Denn Lit Sin Seen (Joey Wong), die weibliche Hauptfigur, ist ein Geist und verfügt über magische Kräfte. Zudem hat sie einen weitaus derbere Beschäftigung als Ling: Sie verführt vorbeikommende Männer, oft große Krieger, um sie dann für ihre Chefin, einen Baumgeist, zu töten und in deformierte Überreste zu verwandeln. Neben den vertauschten Geschlechterrollen (starke Frau, verängstigter Mann) kommt hier die Ambivalenz zu Tage, denn die Geister vereinen verschiedene Züge: weibliches Verführen, männliches Wegelagern usw.
Da Ling nichts eintreiben und sich daher keine Herberge leisten kann, übernachtet er im nahen Tempel, um dort das Schuldenbuch neu zu schreiben. Doch der Tempel ist das Revier der Geister und bald treffen Ling und Lit aufeinander. Die beiden verlieben sich und Lit kann den jungen Mann nicht töten, was jedoch bald zum Krach mit der Chefetage führt…

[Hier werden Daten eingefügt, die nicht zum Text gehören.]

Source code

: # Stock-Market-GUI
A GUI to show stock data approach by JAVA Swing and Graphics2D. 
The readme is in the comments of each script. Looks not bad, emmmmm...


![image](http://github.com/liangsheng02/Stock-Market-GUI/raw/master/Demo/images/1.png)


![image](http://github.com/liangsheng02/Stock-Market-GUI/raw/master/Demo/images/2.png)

Was das Hongkong-Kino dem (westlichen) Zuschauer um die Ohren haut, ist eine ganze Menge und es wäre vielleicht nicht verkehrt gewesen die Genrevielfalt des Films einzuschränken. Vor allem der typische Fernosthumor wirkt im Kontext dieses Gruselstoffes etwas deplaziert. Mag dies in Actionfilmen noch als Auflockerung durchgehen, hier wirkt es stellenweise als Atmosphärekiller. Auch die Kampfszenen lassen den Grusel zurücktreten, aber sie sind dennoch sehr gut choreographiert, sofern man sich nicht zu sehr am Einsatz der Drahtseile stört.
Auch wenn der Gruselaspekt oft verloren geht, so funktioniert „A Chinese Ghost Story“ dann als romantisches Märchen, das gegen Ende sogar ein wenig Tragik versprüht. Zwar wirken die Dialoge nicht immer so gefühlvoll (kann auch an der Synchro liegen), aber immerhin vermitteln die Bilder die richtige Atmosphäre. Ähnlich wie beim Märchen ist die Story eher simpel und besitzt nicht allzu viele Wendungen, aber dank des stetigen Erzählflusses entstehen nur kleinere Längen.

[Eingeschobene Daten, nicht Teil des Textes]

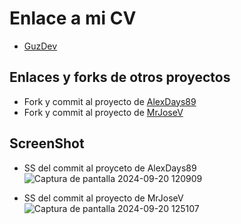 # Enlace a mi CV
- <a href='https://eguzmano.github.io/'>GuzDev</a>

## Enlaces y forks de otros proyectos
- Fork y commit al proyecto de <a href='https://github.com/eguzmano/AlexDays89.github.io/commits/main/'>AlexDays89</a>
- Fork y commit al proyecto de <a href='https://github.com/eguzmano/MrJoseV.github.io/commits/master/'>MrJoseV</a>

## ScreenShot
- SS del commit al proyceto de AlexDays89  
![Captura de pantalla 2024-09-20 120909](https://github.com/user-attachments/assets/fa983377-48c7-436f-84a4-1d0935d7d81a)

- SS del commit al proyecto de MrJoseV
![Captura de pantalla 2024-09-20 125107](https://github.com/user-attachments/assets/a0d91ebc-cc49-43d6-a58d-2322be724ffc)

Wenn es allerdings um Ausstattung und Bombast geht, dann kann „A Chinese Ghost Story“ den Zuschauer wirklich umhauen, denn optisch ist der Film für HK-Verhältnisse ziemlich opulent. Die fantasievollen Locations sowie schön handgemachte Effekte (z.B. die Zunge des Baumdämons oder die Viecher unter dem Fußboden) verströmen viel Flair und trösten so über die eher schlappe Story hinweg, denn hier hat man wirklich viel Kreativität rein gesteckt.
Die Darstellerleistungen sind für HK-Verhältnisse ganz OK, aber trotzdem kommt hier das typische Overacting von Filmen aus diesem Bereich und dieser Ära öfter zu tragen. So wirkt die Mimik dann doch teilweise arg überzogen, vor allem wenn man normalerweise weniger übertriebene Gesten gewohnt ist.
Optisch wirklich beeindruckend und durchaus flott erzählt, aber letztendlich krankt „A Chinese Ghost Story“ an der Unentschlossenheit, welche die Atmosphäre zerstört. Nett, aber etwas weniger Genrevielfalt wäre hier wahrscheinlich mehr gewesen.